Your emergency pantry should also include cash – cash you have on hand right now. If a storm or earthquake strikes, your local ATM won’t work. How will you pay for an out-of-town hotel room or gasoline for your car without your stash of cash?
Learn to survive outdoors
That emergency pantry won’t help you if you can’t use it. Practice cooking outside – make it a family picnic – and think about how you’ll use your food and water if you’re stranded at home with no utilities for several days.
Remember grade school fire drills? You should be holding similar drills at home, preferably every month while your children are young. If an emergency arises, your training will kick in and everyone will know exactly what to do. Every time you move, make a new escape plan for your home and practice, practice, practice. This goes double for anyone stationed in tornado territory.
Making emergency responses automatic is essential if a tornado is bearing down on your home or car. You won’t have time to think about what to do. Practicing beforehand will allow your self-preservation instincts to kick in when you need them most.
Insure against disaster
If you own a home, your fire policy will protect you against most – but not all – disasters. Floods and earthquakes are special cases and you will probably need to take out special policies to insure yourself against their effects. If you live on base or rent, get a renter’s insurance policy to protect your possessions. Renter’s insurance is inexpensive compared to the cost of replacing everything you own. Be sure to ask about getting a special policy, called a “rider,” for computers, jewelry and other high-value items.
Extend your plan
Contact far-away family members and set up an emergency communications plan. Decide who will accept all the “I’m okay” calls and make sure everyone has that person’s telephone numbers. In case of a real emergency, text messaging is the best way to contact family; text messages don’t tie up the cell phone system the way voice calls do. Make sure older family members can read and send text messages; this is not an intuitive skill for many cell phone users.
In my family, everyone knows to call me if an earthquake hits; I live in a different state, one without earthquake risks, and will be able to follow up on missing family members long after their local phone service goes down. (Guess how we know? We’ve had to do this once already.)
Don’t panic (and never travel without your towel)

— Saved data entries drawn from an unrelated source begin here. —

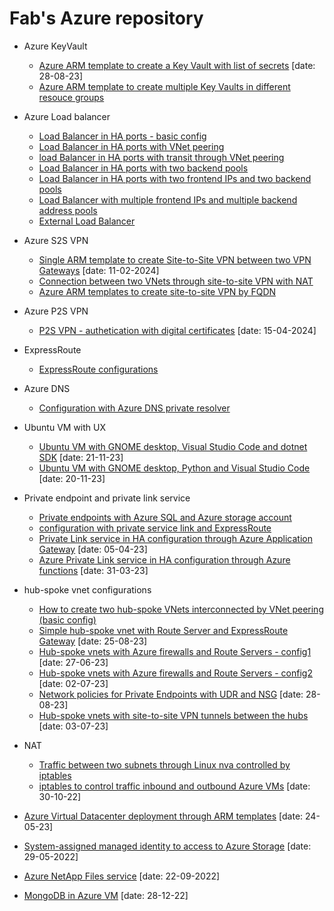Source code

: <properties
   pageTitle="Examples of Azure ARM templates and scripts"
   description="Examples of Azure ARM templates and scripts"
   services="Azure VNet, Azure Load Balancer, Azure VNet peering, Azure VPN"
   documentationCenter="na"
   authors="fabferri"
   manager=""
   editor=""/>

<tags
   ms.service="Configuration-Example-Azure"
   ms.devlang="na"
   ms.topic="article"
   ms.tgt_pltfrm="Azure"
   ms.workload="na"
   ms.date="21/11/2016"
   ms.author="fabferri" />

# Fab's Azure repository

- Azure KeyVault
  - [Azure ARM template to create a Key Vault with list of secrets](https://github.com/fabferri/az-pattern/tree/master/key-vault/key-vault-write-list-secrets) [date: 28-08-23]
  - [Azure ARM template to create multiple Key Vaults in different resouce groups](https://github.com/fabferri/az-pattern/tree/master/key-vault/key-vaults-in-resource-groups)

- Azure Load balancer
  - [Load Balancer in HA ports - basic config](https://github.com/fabferri/az-pattern/tree/master/loadbalancer/ilb-ha-ports-1vnet)
  - [Load Balancer in HA ports with VNet peering](https://github.com/fabferri/az-pattern/tree/master/loadbalancer/ilb-ha-ports-vnetpeering)
  - [load Balancer in HA ports with transit through VNet peering](https://github.com/fabferri/az-pattern/tree/master/loadbalancer/ilb-multiple-fe-be-benchmark)
  - [Load Balancer in HA ports with two backend pools](https://github.com/fabferri/az-pattern/tree/master/loadbalancer/ilb-ha-ports-2backendpools-nva)
  - [Load Balancer in HA ports with two frontend IPs and two backend pools](https://github.com/fabferri/az-pattern/tree/master/loadbalancer/ilb-ha-ports-2frontend-2backendpools)
  - [Load Balancer with multiple frontend IPs and multiple backend address pools](https://github.com/fabferri/az-pattern/tree/master/loadbalancer/ilb-multiple-fe-be)
  - [External Load Balancer](https://github.com/fabferri/az-pattern/tree/master/loadbalancer/lb)

- Azure S2S VPN
  - [Single ARM template to create Site-to-Site VPN between two VPN Gateways](https://github.com/fabferri/az-pattern/tree/master/vpn/s2s-azvpn-ip) [date: 11-02-2024]
  - [Connection between two VNets through site-to-site VPN with NAT](https://github.com/fabferri/az-pattern/tree/master/vpn/s2s-azvpn-NAT)
  - [Azure ARM templates to create site-to-site VPN by FQDN](https://github.com/fabferri/az-pattern/tree/master/vpn/s2s-azvpn-fqdn)
- Azure P2S VPN
  - [P2S VPN - authetication with digital certificates](https://github.com/fabferri/az-pattern/tree/master/vpn/p2s) [date: 15-04-2024]
- ExpressRoute 
  - [ExpressRoute configurations](https://github.com/fabferri/az-pattern/tree/master/expressroute)

- Azure DNS
  - [Configuration with Azure DNS private resolver](https://github.com/fabferri/az-pattern/tree/master/dns-private-resolver)

- Ubuntu VM with UX
  - [Ubuntu VM with GNOME desktop, Visual Studio Code and dotnet SDK](https://github.com/fabferri/az-pattern/tree/master/ubuntu-vm-desktop-gnome) [date: 21-11-23]
  - [Ubuntu VM with GNOME desktop, Python and Visual Studio Code](https://github.com/fabferri/az-pattern/tree/master/ubuntu-vm-vscode-python-dev) [date: 20-11-23]

- Private endpoint and private link service
  - [Private endpoints with Azure SQL and Azure storage account](https://github.com/fabferri/az-pattern/tree/master/private-link-and-private-endpoint/private-endpoint-sql-storage)
  - [configuration with private service link and ExpressRoute](https://github.com/fabferri/az-pattern/tree/master/private-link-and-private-endpoint/private-link-1)
  - [Private Link service in HA configuration through Azure Application Gateway](https://github.com/fabferri/az-pattern/tree/master/private-link-and-private-endpoint/private-link-high-availability-balancing) [date: 05-04-23]
  - [Azure Private Link service in HA configuration through Azure functions](https://github.com/fabferri/az-pattern/tree/master/private-link-and-private-endpoint/private-link-high-availability-hot-standby) [date: 31-03-23]

- hub-spoke vnet configurations
  - [How to create two hub-spoke VNets interconnected by VNet peering (basic config)](https://github.com/fabferri/az-pattern/tree/master/hub-spoke-vnets/vnet-peering-2hubspoke)
  - [Simple hub-spoke vnet with Route Server and ExpressRoute Gateway](https://github.com/fabferri/az-pattern/tree/master/hub-spoke-vnets/hub-spoke-er-rs-101) [date: 25-08-23]
  - [Hub-spoke vnets with Azure firewalls and Route Servers - config1](https://github.com/fabferri/az-pattern/tree/master/hub-spoke-vnets/hub-spoke-azfw-rs-er-1) [date: 27-06-23]
  - [Hub-spoke vnets with Azure firewalls and Route Servers - config2](https://github.com/fabferri/az-pattern/tree/master/hub-spoke-vnets/hub-spoke-azfw-rs-er-2) [date: 02-07-23]
  - [Network policies for Private Endpoints with UDR and NSG](https://github.com/fabferri/az-pattern/tree/master/hub-spoke-vnets/hub-spoke-netw-policies-pe) [date: 28-08-23]
  - [Hub-spoke vnets with site-to-site VPN tunnels between the hubs](https://github.com/fabferri/az-pattern/tree/master/hub-spoke-vnets/hub-spoke-s2s-vpn) [date: 03-07-23]
- NAT
  - [Traffic between two subnets through Linux nva controlled by iptables](https://github.com/fabferri/az-pattern/tree/master/nat/nat-iptables-1)
  - [iptables to control traffic inbound and outbound Azure VMs](https://github.com/fabferri/az-pattern/tree/master/nat/nat-iptables-2) [date: 30-10-22]
- [Azure Virtual Datacenter deployment through ARM templates](https://github.com/fabferri/az-pattern/tree/master/virtual-datacenter) [date: 24-05-23]
- [System-assigned managed identity to access to Azure Storage](https://github.com/fabferri/az-pattern/tree/master/vm-msi) [date: 29-05-2022]
- [Azure NetApp Files service](https://github.com/fabferri/az-pattern/tree/master/anf) [date: 22-09-2022]
- [MongoDB in Azure VM](https://github.com/fabferri/az-pattern/tree/master/no-sql-db/mongodb-in-az-vm) [date: 28-12-22]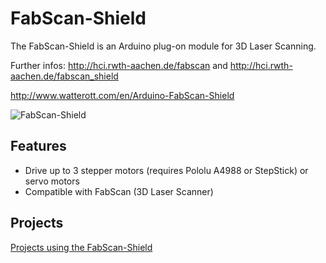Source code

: # FabScan-Shield
The FabScan-Shield is an Arduino plug-on module for 3D Laser Scanning.

Further infos: http://hci.rwth-aachen.de/fabscan and http://hci.rwth-aachen.de/fabscan_shield

http://www.watterott.com/en/Arduino-FabScan-Shield

![FabScan-Shield](https://raw.github.com/watterott/FabScan-Shield/master/img/fabscan-shield.jpg)


## Features
* Drive up to 3 stepper motors (requires Pololu A4988 or StepStick) or servo motors
* Compatible with FabScan (3D Laser Scanner)


## Projects
[Projects using the FabScan-Shield](https://github.com/watterott/FabScan-Shield/blob/master/Projects.md)
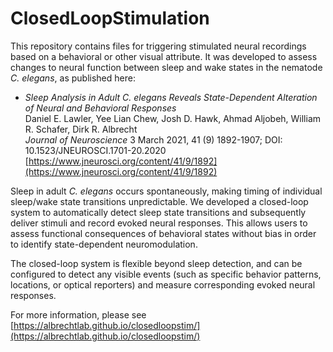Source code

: # ClosedLoopStimulation

This repository contains files for triggering stimulated neural recordings based on a behavioral or other visual attribute. It was developed to assess changes to neural function between sleep and wake states in the nematode _C. elegans_, as published here:  
* _Sleep Analysis in Adult C. elegans Reveals State-Dependent Alteration of Neural and Behavioral Responses_  
Daniel E. Lawler, Yee Lian Chew, Josh D. Hawk, Ahmad Aljobeh, William R. Schafer, Dirk R. Albrecht  
_Journal of Neuroscience_ 3 March 2021, 41 (9) 1892-1907; DOI: 10.1523/JNEUROSCI.1701-20.2020  
[https://www.jneurosci.org/content/41/9/1892](https://www.jneurosci.org/content/41/9/1892)

Sleep in adult _C. elegans_ occurs spontaneously, making timing of individual sleep/wake state transitions unpredictable. We developed a closed-loop system to automatically detect sleep state transitions and subsequently deliver stimuli and record evoked neural responses. This allows users to assess functional consequences of behavioral states without bias in order to identify state-dependent neuromodulation. 

The closed-loop system is flexible beyond sleep detection, and can be configured to detect any visible events (such as specific behavior patterns, locations, or optical reporters) and measure corresponding evoked neural responses.

For more information, please see [https://albrechtlab.github.io/closedloopstim/](https://albrechtlab.github.io/closedloopstim/)
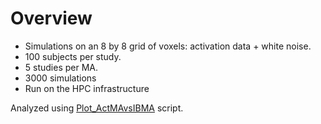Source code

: # Overview
* Simulations on an 8 by 8 grid of voxels: activation data + white noise.
* 100 subjects per study.
* 5 studies per MA.
* 3000 simulations
* Run on the HPC infrastructure

Analyzed using [Plot_ActMAvsIBMA](https://github.com/NeuroStat/IBMAvsGLM/blob/1000FC/2_Analyses/CI_GLMvsIBMA/Plot_ActMAvsIBMA.R) script.
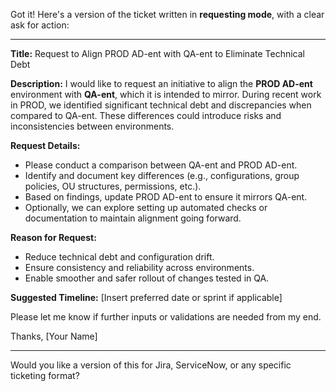 Got it! Here's a version of the ticket written in **requesting mode**, with a clear ask for action:

---

**Title:** Request to Align PROD AD-ent with QA-ent to Eliminate Technical Debt

**Description:**
I would like to request an initiative to align the **PROD AD-ent** environment with **QA-ent**, which it is intended to mirror. During recent work in PROD, we identified significant technical debt and discrepancies when compared to QA-ent. These differences could introduce risks and inconsistencies between environments.

**Request Details:**

* Please conduct a comparison between QA-ent and PROD AD-ent.
* Identify and document key differences (e.g., configurations, group policies, OU structures, permissions, etc.).
* Based on findings, update PROD AD-ent to ensure it mirrors QA-ent.
* Optionally, we can explore setting up automated checks or documentation to maintain alignment going forward.

**Reason for Request:**

* Reduce technical debt and configuration drift.
* Ensure consistency and reliability across environments.
* Enable smoother and safer rollout of changes tested in QA.

**Suggested Timeline:** \[Insert preferred date or sprint if applicable]

Please let me know if further inputs or validations are needed from my end.

Thanks,
\[Your Name]

---

Would you like a version of this for Jira, ServiceNow, or any specific ticketing format?
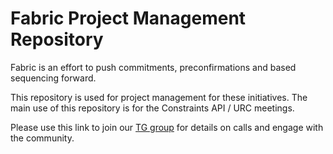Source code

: # Fabric Project Management Repository

Fabric is an effort to push commitments, preconfirmations and based sequencing forward.

This repository is used for project management for these initiatives. The main use of this repository is for the Constraints API / URC meetings.

Please use this link to join our [TG group](https://t.me/+ss_2QBTCakgwOTA5) for details on calls and engage with the community.
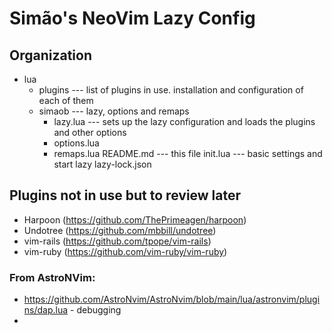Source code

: # Simão's NeoVim Lazy Config

## Organization

* lua
    * plugins --- list of plugins in use. installation and configuration of each of them
    * simaob --- lazy, options and remaps
        * lazy.lua --- sets up the lazy configuration and loads the plugins and other options
        * options.lua
        * remaps.lua
    README.md --- this file
    init.lua --- basic settings and start lazy
    lazy-lock.json

## Plugins not in use but to review later

* Harpoon (https://github.com/ThePrimeagen/harpoon)
* Undotree (https://github.com/mbbill/undotree)
* vim-rails (https://github.com/tpope/vim-rails)
* vim-ruby (https://github.com/vim-ruby/vim-ruby)

### From AstroNVim:
* https://github.com/AstroNvim/AstroNvim/blob/main/lua/astronvim/plugins/dap.lua - debugging
* 
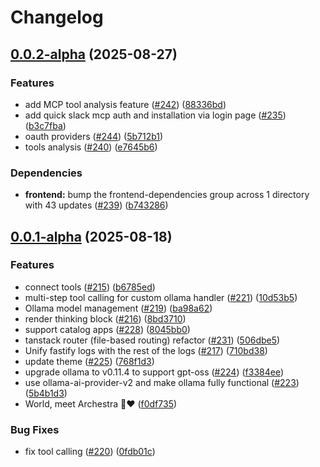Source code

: # Changelog

## [0.0.2-alpha](https://github.com/archestra-ai/archestra/compare/v0.0.1-alpha...v0.0.2-alpha) (2025-08-27)


### Features

* add MCP tool analysis feature ([#242](https://github.com/archestra-ai/archestra/issues/242)) ([88336bd](https://github.com/archestra-ai/archestra/commit/88336bdddc0fbff05294c2546307913d44471321))
* add quick slack mcp auth and installation via login page ([#235](https://github.com/archestra-ai/archestra/issues/235)) ([b3c7fba](https://github.com/archestra-ai/archestra/commit/b3c7fbae8f9b7bd815bdecaf4955da6b8b1da29c))
* oauth providers ([#244](https://github.com/archestra-ai/archestra/issues/244)) ([5b712b1](https://github.com/archestra-ai/archestra/commit/5b712b14ff49e73c8179475af92e5a8ec73b2da4))
* tools analysis ([#240](https://github.com/archestra-ai/archestra/issues/240)) ([e7645b6](https://github.com/archestra-ai/archestra/commit/e7645b6824d772243dba70247696da916111444e))


### Dependencies

* **frontend:** bump the frontend-dependencies group across 1 directory with 43 updates ([#239](https://github.com/archestra-ai/archestra/issues/239)) ([b743286](https://github.com/archestra-ai/archestra/commit/b7432860cb29a2c24564c433095cc092d3d8ed31))

## [0.0.1-alpha](https://github.com/archestra-ai/archestra/compare/v0.0.0-alpha...v0.0.1-alpha) (2025-08-18)


### Features

* connect tools ([#215](https://github.com/archestra-ai/archestra/issues/215)) ([b6785ed](https://github.com/archestra-ai/archestra/commit/b6785eddedfefb6c06a079c5213ef73d3ec7cff2))
* multi-step tool calling for custom ollama handler ([#221](https://github.com/archestra-ai/archestra/issues/221)) ([10d53b5](https://github.com/archestra-ai/archestra/commit/10d53b52cfd7fe754297eb14bc182d463d9d30be))
* Ollama model management ([#219](https://github.com/archestra-ai/archestra/issues/219)) ([ba98a62](https://github.com/archestra-ai/archestra/commit/ba98a62945ff23a0d2075dfd415cdd358bd61991))
* render thinking block ([#216](https://github.com/archestra-ai/archestra/issues/216)) ([8bd3710](https://github.com/archestra-ai/archestra/commit/8bd3710b55b77df55dd93e5cb5d86e5af574b45c))
* support catalog apps ([#228](https://github.com/archestra-ai/archestra/issues/228)) ([8045bb0](https://github.com/archestra-ai/archestra/commit/8045bb09d9bdcedcf40ebefb39519297edd94c59))
* tanstack router (file-based routing) refactor ([#231](https://github.com/archestra-ai/archestra/issues/231)) ([506dbe5](https://github.com/archestra-ai/archestra/commit/506dbe5d9019a82162471cb4fc241bad18e095be))
* Unify fastify logs with the rest of the logs ([#217](https://github.com/archestra-ai/archestra/issues/217)) ([710bd38](https://github.com/archestra-ai/archestra/commit/710bd38bd37672a2b71bee1dbeb0e4b12f59109c))
* update theme ([#225](https://github.com/archestra-ai/archestra/issues/225)) ([768f1d3](https://github.com/archestra-ai/archestra/commit/768f1d3bf8e87986fb6fa522ecf31a3a1c1119c4))
* upgrade ollama to v0.11.4 to support gpt-oss ([#224](https://github.com/archestra-ai/archestra/issues/224)) ([f3384ee](https://github.com/archestra-ai/archestra/commit/f3384eebb14fedd300ac7671eb3097eda212454b))
* use ollama-ai-provider-v2 and make ollama fully functional ([#223](https://github.com/archestra-ai/archestra/issues/223)) ([5b4b1d3](https://github.com/archestra-ai/archestra/commit/5b4b1d360dd8fd1b5e7a1b065ffcf430ae9516b4))
* World, meet Archestra 🤖❤️ ([f0df735](https://github.com/archestra-ai/archestra/commit/f0df735202d076601232dd1fa6e0e874e1080d3c))


### Bug Fixes

* fix tool calling ([#220](https://github.com/archestra-ai/archestra/issues/220)) ([0fdb01c](https://github.com/archestra-ai/archestra/commit/0fdb01c6a321f3cf2d4d136bcefd31ec2093390e))
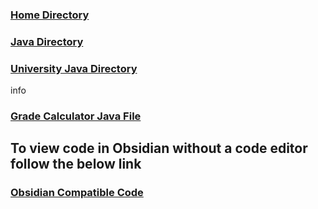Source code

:### [Home Directory](/CodeLanguages/ReadMe.md)
### [Java Directory](/CodeLanguages/Java/JavaContents.md)
### [University Java Directory](/CodeLanguages/Java/UniversityJavaFiles/ReadMe.md)

info
### [Grade Calculator Java File](enterGrade.java)

## To view code in Obsidian without a code editor follow the below link

### [Obsidian Compatible Code](enterGrade.md)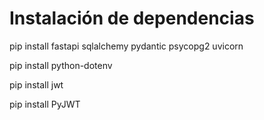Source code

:# Instalación de dependencias

pip install fastapi sqlalchemy pydantic psycopg2 uvicorn

pip install python-dotenv

pip install jwt 

pip install PyJWT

Douglas Adams fans will recognize this slogan, which actually offers excellent advice. If you’re prepared, know where you’ll go if you need to evacuate and have a plan for those almost-unplannable moments, you will be calm when disaster strikes. You won’t dither or worry; instead, you will switch to disaster mode and execute your plan. The towel? Very handy. Besides functioning in the obvious way, your towel can be a blanket, rain shield, sunshade, emergency beacon, pet bed, baby changing pad, pillow…let your imagination run wild.
The Bottom Line
As a military family member, you face more disaster preparedness challenges than most people ever think about. Every duty station comes with a new list of potential problems, and it’s up to you to learn about them. In the end, the difference between disaster and survival stares you in the face each morning during tooth-brushing time – and it’s you.
You can educate yourself, acquire skills, accumulate supplies and practice with your family. Even if no one else in your family wants to think about this stuff, you can help everyone prepare. And if you prepare, you will survive.